[Dataset excerpts]
────────
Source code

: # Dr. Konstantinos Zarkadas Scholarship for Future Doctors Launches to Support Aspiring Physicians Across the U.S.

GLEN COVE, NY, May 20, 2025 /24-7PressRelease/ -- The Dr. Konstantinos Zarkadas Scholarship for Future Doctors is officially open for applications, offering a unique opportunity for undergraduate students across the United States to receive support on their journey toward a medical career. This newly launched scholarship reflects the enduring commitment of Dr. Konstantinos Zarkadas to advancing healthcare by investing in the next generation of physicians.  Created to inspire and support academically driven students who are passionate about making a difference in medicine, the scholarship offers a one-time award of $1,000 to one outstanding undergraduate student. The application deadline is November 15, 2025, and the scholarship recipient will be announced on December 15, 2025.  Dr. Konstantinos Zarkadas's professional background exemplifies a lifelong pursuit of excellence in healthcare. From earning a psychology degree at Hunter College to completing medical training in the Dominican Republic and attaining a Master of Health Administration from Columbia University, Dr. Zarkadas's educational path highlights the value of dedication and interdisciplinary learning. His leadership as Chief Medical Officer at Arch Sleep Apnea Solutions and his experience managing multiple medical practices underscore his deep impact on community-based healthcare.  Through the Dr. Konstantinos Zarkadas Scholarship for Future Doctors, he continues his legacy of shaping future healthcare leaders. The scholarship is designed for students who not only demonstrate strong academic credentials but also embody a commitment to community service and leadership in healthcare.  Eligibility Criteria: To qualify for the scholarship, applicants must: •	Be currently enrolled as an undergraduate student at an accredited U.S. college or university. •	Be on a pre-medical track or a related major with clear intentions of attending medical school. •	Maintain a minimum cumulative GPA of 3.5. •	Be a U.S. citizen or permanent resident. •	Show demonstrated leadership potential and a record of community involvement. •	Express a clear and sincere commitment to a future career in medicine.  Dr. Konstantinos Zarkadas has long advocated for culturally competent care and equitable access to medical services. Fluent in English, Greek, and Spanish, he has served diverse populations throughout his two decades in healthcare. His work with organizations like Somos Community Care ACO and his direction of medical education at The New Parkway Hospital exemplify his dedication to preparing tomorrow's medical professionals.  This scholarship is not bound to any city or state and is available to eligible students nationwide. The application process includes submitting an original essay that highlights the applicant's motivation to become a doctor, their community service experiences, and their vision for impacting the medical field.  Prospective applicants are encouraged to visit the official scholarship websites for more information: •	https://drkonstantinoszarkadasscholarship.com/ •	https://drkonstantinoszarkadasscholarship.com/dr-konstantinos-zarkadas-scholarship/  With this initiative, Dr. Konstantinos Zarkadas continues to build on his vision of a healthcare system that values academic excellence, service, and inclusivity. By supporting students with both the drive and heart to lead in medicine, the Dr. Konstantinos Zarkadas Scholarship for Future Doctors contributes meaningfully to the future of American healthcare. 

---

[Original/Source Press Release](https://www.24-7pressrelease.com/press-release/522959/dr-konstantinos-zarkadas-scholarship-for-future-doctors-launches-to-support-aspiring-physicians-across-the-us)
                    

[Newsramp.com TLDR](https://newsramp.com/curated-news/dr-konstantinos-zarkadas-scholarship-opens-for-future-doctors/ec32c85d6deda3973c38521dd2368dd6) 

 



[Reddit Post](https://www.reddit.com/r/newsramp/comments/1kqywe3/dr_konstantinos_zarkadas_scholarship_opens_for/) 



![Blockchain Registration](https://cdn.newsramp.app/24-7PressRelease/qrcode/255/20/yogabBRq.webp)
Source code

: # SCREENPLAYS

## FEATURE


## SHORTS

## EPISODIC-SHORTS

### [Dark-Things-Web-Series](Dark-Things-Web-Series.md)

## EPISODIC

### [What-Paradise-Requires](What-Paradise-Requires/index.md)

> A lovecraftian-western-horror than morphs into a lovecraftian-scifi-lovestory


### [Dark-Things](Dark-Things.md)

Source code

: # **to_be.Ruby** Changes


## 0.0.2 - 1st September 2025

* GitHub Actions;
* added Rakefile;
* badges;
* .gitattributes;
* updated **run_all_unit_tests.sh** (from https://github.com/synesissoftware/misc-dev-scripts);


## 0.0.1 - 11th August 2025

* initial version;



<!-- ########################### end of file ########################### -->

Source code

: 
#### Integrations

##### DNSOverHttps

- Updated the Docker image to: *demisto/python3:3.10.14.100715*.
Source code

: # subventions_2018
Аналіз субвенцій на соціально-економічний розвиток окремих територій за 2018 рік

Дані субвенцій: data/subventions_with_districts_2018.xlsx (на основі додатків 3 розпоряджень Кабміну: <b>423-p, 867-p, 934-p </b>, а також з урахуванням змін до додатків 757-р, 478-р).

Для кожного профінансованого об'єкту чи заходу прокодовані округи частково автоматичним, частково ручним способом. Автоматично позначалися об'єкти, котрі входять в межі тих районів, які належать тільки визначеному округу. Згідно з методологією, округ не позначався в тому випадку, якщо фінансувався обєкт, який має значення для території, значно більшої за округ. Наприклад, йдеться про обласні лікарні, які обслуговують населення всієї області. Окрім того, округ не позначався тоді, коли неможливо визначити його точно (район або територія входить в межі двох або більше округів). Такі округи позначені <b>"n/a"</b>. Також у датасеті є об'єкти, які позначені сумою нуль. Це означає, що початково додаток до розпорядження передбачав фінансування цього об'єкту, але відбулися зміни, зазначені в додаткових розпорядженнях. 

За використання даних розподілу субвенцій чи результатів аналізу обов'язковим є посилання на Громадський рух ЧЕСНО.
────────
Prompt.
Pull out every line of the records that includes the string "Things".

Exercise output.
### [Dark-Things-Web-Series](Dark-Things-Web-Series.md)
### [Dark-Things](Dark-Things.md)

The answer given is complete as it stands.